MATERIALS PROVIDED below:

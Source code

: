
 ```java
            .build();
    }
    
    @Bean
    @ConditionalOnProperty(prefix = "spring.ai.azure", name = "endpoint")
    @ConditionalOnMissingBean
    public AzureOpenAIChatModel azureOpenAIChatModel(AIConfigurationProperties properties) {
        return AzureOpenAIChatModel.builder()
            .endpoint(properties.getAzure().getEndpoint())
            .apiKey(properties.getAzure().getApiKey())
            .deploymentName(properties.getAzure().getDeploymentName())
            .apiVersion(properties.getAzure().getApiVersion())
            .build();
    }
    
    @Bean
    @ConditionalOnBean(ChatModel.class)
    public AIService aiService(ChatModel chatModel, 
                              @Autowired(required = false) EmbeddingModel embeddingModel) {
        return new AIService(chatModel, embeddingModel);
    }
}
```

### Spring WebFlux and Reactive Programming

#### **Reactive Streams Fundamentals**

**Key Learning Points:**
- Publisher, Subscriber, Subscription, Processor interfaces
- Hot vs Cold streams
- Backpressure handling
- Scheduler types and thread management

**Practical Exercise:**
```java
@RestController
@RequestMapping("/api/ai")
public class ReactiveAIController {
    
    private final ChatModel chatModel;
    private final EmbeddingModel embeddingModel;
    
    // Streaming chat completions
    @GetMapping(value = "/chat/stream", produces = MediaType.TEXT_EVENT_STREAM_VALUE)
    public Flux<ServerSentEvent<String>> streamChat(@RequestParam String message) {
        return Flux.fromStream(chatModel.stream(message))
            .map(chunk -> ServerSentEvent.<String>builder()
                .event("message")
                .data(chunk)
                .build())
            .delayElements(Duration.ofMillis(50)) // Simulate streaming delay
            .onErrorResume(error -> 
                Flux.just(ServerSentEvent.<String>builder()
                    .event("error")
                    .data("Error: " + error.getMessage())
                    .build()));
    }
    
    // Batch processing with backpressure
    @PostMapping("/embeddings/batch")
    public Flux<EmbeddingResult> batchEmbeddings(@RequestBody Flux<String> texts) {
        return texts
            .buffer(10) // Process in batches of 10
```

End of MATERIALS PROVIDED.

• TASK ITEM: What are the lines above that hold the string "ServerSentEvent"? Copy them.

• WRITTEN RESPONSE:
    public Flux<ServerSentEvent<String>> streamChat(@RequestParam String message) {
            .map(chunk -> ServerSentEvent.<String>builder()
                Flux.just(ServerSentEvent.<String>builder()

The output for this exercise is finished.